Construction

Tabreed to build and operate first district cooling plant in India

The deal sees Tabreed increase its presence to six countries

National Central Cooling Company (Tabreed) has inked a deal with the Andhra Pradesh Capital Region Development Authority (APCRDA) to build, own, operate and transfer its first district cooling system in India.

The 30-year concession deal will see a 20,000 refrigeration tonnes (RTs) plant take shape in the new capital Amaravati. The firm said the plant will be its first outside the GCC.

“As our first district cooling project in India, this signals a significant step for Tabreed to penetrate one of the world’s biggest and fastest growing markets. We see this as an opportunity to establish an initial presence which will be the foundation for further growth in the future,” said Tabreed chairman Khaled Abdulla Al Qubaisi.

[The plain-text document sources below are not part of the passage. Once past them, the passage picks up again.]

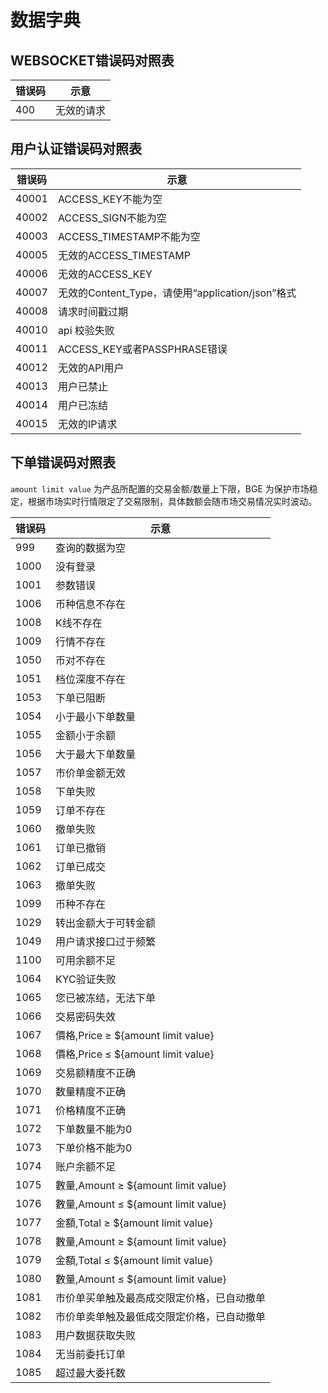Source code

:# 数据字典


## WEBSOCKET错误码对照表
|错误码|示意|
|---|---|
|400| 无效的请求|


## 用户认证错误码对照表

|错误码|示意|
|---|---|
|40001| ACCESS_KEY不能为空|
|40002| ACCESS_SIGN不能为空|
|40003| ACCESS_TIMESTAMP不能为空|
|40005| 无效的ACCESS_TIMESTAMP|
|40006| 无效的ACCESS_KEY|
|40007| 无效的Content_Type，请使用“application/json”格式|
|40008| 请求时间戳过期|
|40010| api 校验失败|
|40011| ACCESS_KEY或者PASSPHRASE错误|
|40012| 无效的API用户|
|40013| 用户已禁止|
|40014| 用户已冻结|
|40015| 无效的IP请求|

## 下单错误码对照表

`amount limit value` 为产品所配置的交易金额/数量上下限，BGE 为保护市场稳定，根据市场实时行情限定了交易限制，具体数额会随市场交易情况实时波动。

|错误码|示意|
|---|---|
|999| 查询的数据为空|
|1000| 没有登录|
|1001| 参数错误|
|1006| 币种信息不存在|
|1008| K线不存在|
|1009| 行情不存在|
|1050| 币对不存在|
|1051| 档位深度不存在|
|1053| 下单已阻断|
|1054| 小于最小下单数量|
|1055| 金额小于余额|
|1056| 大于最大下单数量|
|1057| 市价单金额无效|
|1058| 下单失败|
|1059| 订单不存在|
|1060| 撤单失败|
|1061| 订单已撤销|
|1062| 订单已成交|
|1063| 撤单失败|
|1099| 币种不存在|
|1029| 转出金额大于可转金额|
|1049| 用户请求接口过于频繁|
|1100| 可用余额不足|
|1064| KYC验证失败|
|1065| 您已被冻结，无法下单|
|1066| 交易密码失效|
|1067|價格,Price ≥ ${amount limit value} |
|1068|價格,Price ≤ ${amount limit value} |
|1069|交易额精度不正确|
|1070|数量精度不正确|
|1071|价格精度不正确|
|1072|下单数量不能为0|
|1073|下单价格不能为0|
|1074|账户余额不足|
|1075|數量,Amount ≥ ${amount limit value} |
|1076|數量,Amount ≤ ${amount limit value}|
|1077|金額,Total ≥ ${amount limit value}|
|1078|數量,Amount ≥ ${amount limit value}|
|1079|金額,Total ≤ ${amount limit value}|
|1080|數量,Amount ≤ ${amount limit value}|
|1081|市价单买单触及最高成交限定价格，已自动撤单|
|1082|市价单卖单触及最低成交限定价格，已自动撤单|
|1083|用户数据获取失败|
|1084|无当前委托订单|
|1085|超过最大委托数|
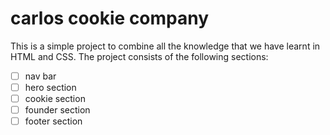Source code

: # carlos cookie company

This is a simple project to combine all the knowledge that we have learnt in HTML and  CSS.
The project consists of the following sections:

*  [ ] nav bar
*   [ ] hero section 
*  [ ] cookie section
*  [ ] founder section
*  [ ] footer section
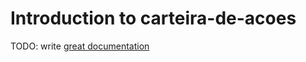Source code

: # Introduction to carteira-de-acoes

TODO: write [great documentation](http://jacobian.org/writing/what-to-write/)
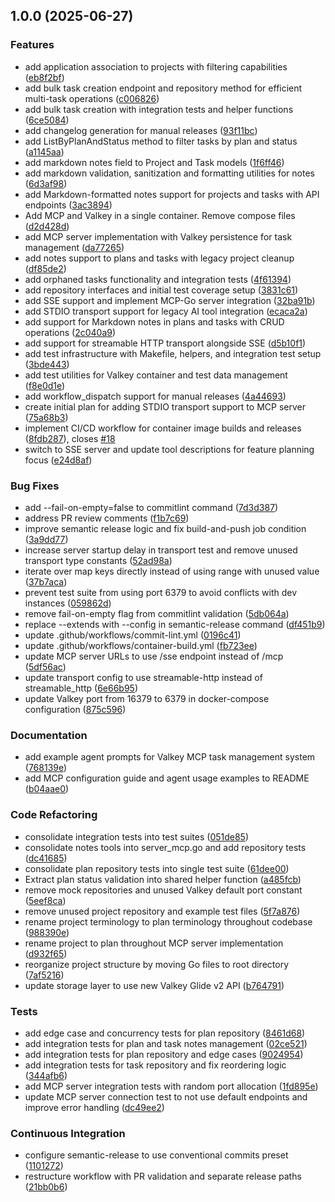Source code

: ## 1.0.0 (2025-06-27)

### Features

* add application association to projects with filtering capabilities ([eb8f2bf](https://github.com/jbrinkman/valkey-ai-tasks/commit/eb8f2bf350a4cdf36f168a7a6976f14da847f1eb))
* add bulk task creation endpoint and repository method for efficient multi-task operations ([c006826](https://github.com/jbrinkman/valkey-ai-tasks/commit/c0068263211896a497ea6c2854e78c5d9c8e3379))
* add bulk task creation with integration tests and helper functions ([6ce5084](https://github.com/jbrinkman/valkey-ai-tasks/commit/6ce5084d83c75d8c624cfe6bed49bb5ec658fc1b))
* add changelog generation for manual releases ([93f11bc](https://github.com/jbrinkman/valkey-ai-tasks/commit/93f11bccef0aa718192cf6f5065f3bb3e49746da))
* add ListByPlanAndStatus method to filter tasks by plan and status ([a1145aa](https://github.com/jbrinkman/valkey-ai-tasks/commit/a1145aa0a71d33ff2154beb088cb018e05262f77))
* add markdown notes field to Project and Task models ([1f6ff46](https://github.com/jbrinkman/valkey-ai-tasks/commit/1f6ff46ad6b28c24603a640c6ec5cf6e42d824fb))
* add markdown validation, sanitization and formatting utilities for notes ([6d3af98](https://github.com/jbrinkman/valkey-ai-tasks/commit/6d3af98614a55545bb80396687a31c311be60e6f))
* add Markdown-formatted notes support for projects and tasks with API endpoints ([3ac3894](https://github.com/jbrinkman/valkey-ai-tasks/commit/3ac3894a581158b6acd8cd346401d64f7b58a7fe))
* Add MCP and Valkey in a single container. Remove compose files ([d2d428d](https://github.com/jbrinkman/valkey-ai-tasks/commit/d2d428dc9757bdfabedba6beb0c3efb68181d3fa))
* add MCP server implementation with Valkey persistence for task management ([da77265](https://github.com/jbrinkman/valkey-ai-tasks/commit/da77265dcb897e7830450c1ee3b0a1d313b21659))
* add notes support to plans and tasks with legacy project cleanup ([df85de2](https://github.com/jbrinkman/valkey-ai-tasks/commit/df85de257cfa74bbb285ed5cb232cfc84137bf84))
* add orphaned tasks functionality and integration tests ([4f61394](https://github.com/jbrinkman/valkey-ai-tasks/commit/4f613946443cf0cca5306a33dae3ef55a301807d))
* add repository interfaces and initial test coverage setup ([3831c61](https://github.com/jbrinkman/valkey-ai-tasks/commit/3831c6161952aebcecc1a392a44d2f672ae4e9f2))
* add SSE support and implement MCP-Go server integration ([32ba91b](https://github.com/jbrinkman/valkey-ai-tasks/commit/32ba91b4b99d75bba607bcc5b5ba7b1f64222331))
* add STDIO transport support for legacy AI tool integration ([ecaca2a](https://github.com/jbrinkman/valkey-ai-tasks/commit/ecaca2a596dbc4fbb21aa365cd3554a88fd6fad9))
* add support for Markdown notes in plans and tasks with CRUD operations ([2c040a9](https://github.com/jbrinkman/valkey-ai-tasks/commit/2c040a966cdb7e21711354e902f749e89b0028fe))
* add support for streamable HTTP transport alongside SSE ([d5b10f1](https://github.com/jbrinkman/valkey-ai-tasks/commit/d5b10f18faae7b3edb1231f9bd1a0d1f3fe1e0c4))
* add test infrastructure with Makefile, helpers, and integration test setup ([3bde443](https://github.com/jbrinkman/valkey-ai-tasks/commit/3bde443afbadacd4e46f29c6821034fb4614cc87))
* add test utilities for Valkey container and test data management ([f8e0d1e](https://github.com/jbrinkman/valkey-ai-tasks/commit/f8e0d1e6309053c26cb17facca7579f32690e1f8))
* add workflow_dispatch support for manual releases ([4a44693](https://github.com/jbrinkman/valkey-ai-tasks/commit/4a44693b3efd87ec3b87bfc5e95192b89368ca11))
* create initial plan for adding STDIO transport support to MCP server ([75a68b3](https://github.com/jbrinkman/valkey-ai-tasks/commit/75a68b37f03bd31e8fdc2501c341fce5e8a19574))
* implement CI/CD workflow for container image builds and releases ([8fdb287](https://github.com/jbrinkman/valkey-ai-tasks/commit/8fdb287b370a1d09ba0283f382bcee953cd83eca)), closes [#18](https://github.com/jbrinkman/valkey-ai-tasks/issues/18)
* switch to SSE server and update tool descriptions for feature planning focus ([e24d8af](https://github.com/jbrinkman/valkey-ai-tasks/commit/e24d8afb04480952f18ad6019467ba34dd8de366))

### Bug Fixes

* add --fail-on-empty=false to commitlint command ([7d3d387](https://github.com/jbrinkman/valkey-ai-tasks/commit/7d3d38737129835c678bc00e65aa9064317475e8))
* address PR review comments ([f1b7c69](https://github.com/jbrinkman/valkey-ai-tasks/commit/f1b7c699226cb664bbe2c50ca5d19cb52f8ed8b1))
* improve semantic release logic and fix build-and-push job condition ([3a9dd77](https://github.com/jbrinkman/valkey-ai-tasks/commit/3a9dd77f6793a4490ed3979758896b920726dbf3))
* increase server startup delay in transport test and remove unused transport type constants ([52ad98a](https://github.com/jbrinkman/valkey-ai-tasks/commit/52ad98a06a93315b11b272272d01a4a870b433c2))
* iterate over map keys directly instead of using range with unused value ([37b7aca](https://github.com/jbrinkman/valkey-ai-tasks/commit/37b7aca4d35ec2b8bdf8fd0d6369c1033b98f3b0))
* prevent test suite from using port 6379 to avoid conflicts with dev instances ([059862d](https://github.com/jbrinkman/valkey-ai-tasks/commit/059862d5aa592b240439b782ab14ece764e9d772))
* remove fail-on-empty flag from commitlint validation ([5db064a](https://github.com/jbrinkman/valkey-ai-tasks/commit/5db064a9a62ce5c5415203e6dbb324ec7783eaa6))
* replace --extends with --config in semantic-release command ([df451b9](https://github.com/jbrinkman/valkey-ai-tasks/commit/df451b90ee7d73e8b38b379406b9313dca86c422))
* update .github/workflows/commit-lint.yml ([0196c41](https://github.com/jbrinkman/valkey-ai-tasks/commit/0196c417a0200bcfc8e6ebea0f4107b539390db2))
* update .github/workflows/container-build.yml ([fb723ee](https://github.com/jbrinkman/valkey-ai-tasks/commit/fb723eeeca46a8540d8740a0c078d1687ea68f70))
* update MCP server URLs to use /sse endpoint instead of /mcp ([5df56ac](https://github.com/jbrinkman/valkey-ai-tasks/commit/5df56ac858b9ddfad1c5abc1cbef2cbcb6c06404))
* update transport config to use streamable-http instead of streamable_http ([6e66b95](https://github.com/jbrinkman/valkey-ai-tasks/commit/6e66b95d7d18ef1f333f1bcd5d60ad1babb144fb))
* update Valkey port from 16379 to 6379 in docker-compose configuration ([875c596](https://github.com/jbrinkman/valkey-ai-tasks/commit/875c59652aa235cfd9adf779b93522af412bf3d0))

### Documentation

* add example agent prompts for Valkey MCP task management system ([768139e](https://github.com/jbrinkman/valkey-ai-tasks/commit/768139e1da5c5dea0fbb31cbc939ecf67ff2fe71))
* add MCP configuration guide and agent usage examples to README ([b04aae0](https://github.com/jbrinkman/valkey-ai-tasks/commit/b04aae0fdc77bc5ae5bdcd633834b66e5a4eb198))

### Code Refactoring

* consolidate integration tests into test suites ([051de85](https://github.com/jbrinkman/valkey-ai-tasks/commit/051de85080afe2ab383794323c95002c8b9baa6e))
* consolidate notes tools into server_mcp.go and add repository tests ([dc41685](https://github.com/jbrinkman/valkey-ai-tasks/commit/dc41685d6b1449c9e76ab02d28a2fb4152031b38))
* consolidate plan repository tests into single test suite ([61dee00](https://github.com/jbrinkman/valkey-ai-tasks/commit/61dee009c9d5c85738c87221060a44415e70b944))
* Extract plan status validation into shared helper function ([a485fcb](https://github.com/jbrinkman/valkey-ai-tasks/commit/a485fcb362c0ab14ef4ec161c34a07c6c5a509c2))
* remove mock repositories and unused Valkey default port constant ([5eef8ca](https://github.com/jbrinkman/valkey-ai-tasks/commit/5eef8ca78e35f13e2f6902a2c3b7f3247bf875dd))
* remove unused project repository and example test files ([5f7a876](https://github.com/jbrinkman/valkey-ai-tasks/commit/5f7a876f9c42c57585a24afa0e10005c203b94fa))
* rename project terminology to plan terminology throughout codebase ([988390e](https://github.com/jbrinkman/valkey-ai-tasks/commit/988390e200b8ffe5f46dca0882c493e5ced25c54))
* rename project to plan throughout MCP server implementation ([d932f65](https://github.com/jbrinkman/valkey-ai-tasks/commit/d932f65ca6ed3e70a3da3775388d265ae409771d))
* reorganize project structure by moving Go files to root directory ([7af5216](https://github.com/jbrinkman/valkey-ai-tasks/commit/7af5216a3a30a7cc2d8960e4ddf5306024a6a533))
* update storage layer to use new Valkey Glide v2 API ([b764791](https://github.com/jbrinkman/valkey-ai-tasks/commit/b7647912a8069245a93f1397ac218fedf7de0fc0))

### Tests

* add edge case and concurrency tests for plan repository ([8461d68](https://github.com/jbrinkman/valkey-ai-tasks/commit/8461d684688eb0d563902870ccf18b73e63b9da1))
* add integration tests for plan and task notes management ([02ce521](https://github.com/jbrinkman/valkey-ai-tasks/commit/02ce521ff80c6bf91df5f554028bef9b1203a225))
* add integration tests for plan repository and edge cases ([9024954](https://github.com/jbrinkman/valkey-ai-tasks/commit/90249549a889f5e9c54bf8b2ee3d9617bae03a1b))
* add integration tests for task repository and fix reordering logic ([344afb6](https://github.com/jbrinkman/valkey-ai-tasks/commit/344afb6c30486134666487c97e41fb78b3c9c1d3))
* add MCP server integration tests with random port allocation ([1fd895e](https://github.com/jbrinkman/valkey-ai-tasks/commit/1fd895e8a830c73e0c99558f372e010a4209d86e))
* update MCP server connection test to not use default endpoints and improve error handling ([dc49ee2](https://github.com/jbrinkman/valkey-ai-tasks/commit/dc49ee29c3fc74d9ea0d5b94c780c61bfba9405c))

### Continuous Integration

* configure semantic-release to use conventional commits preset ([1101272](https://github.com/jbrinkman/valkey-ai-tasks/commit/1101272c228bc5d4d204e4978a4c618fcf4d0215))
* restructure workflow with PR validation and separate release paths ([21bb0b6](https://github.com/jbrinkman/valkey-ai-tasks/commit/21bb0b617725e972383290668b5c777db70e4931))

The district cooling system is said to be part of Andhra Pradesh’s vision for Amaravati to create jobs and homes along with world-class infrastructure, a green city, and efficient resource management.

In support of plans for the capital city to be amongst the most sustainable cities in the world, Tabreed’s system will meet cooling requirements for the State’s Assembly, High Court, Secretariat and other government buildings that are currently under construction, for which cooling services will commence from early 2021, the statement said.

“Our strong core business, experienced team, structuring capabilities, and proven innovative skills made us the ideal choice to be a long-term partner of APCRDA. Our focus will be on delivering high quality and cost-effective cooling solution to provide long-term benefits for the Andhra Pradesh government,” Tabreed CEO Jasim Husain Thabet added.

APCRDA commissioner Dr Sreedhar Cherukuri concluded, “Bringing in the best solutions and providers from across the world to build Amaravati, we are excited to select Tabreed, a global district cooling leader, as our partner for our new capital. Tabreed demonstrated strong commercial flexibility, operational depth, and understanding of the complexity of well-structured district cooling concession schemes through the bidding process”.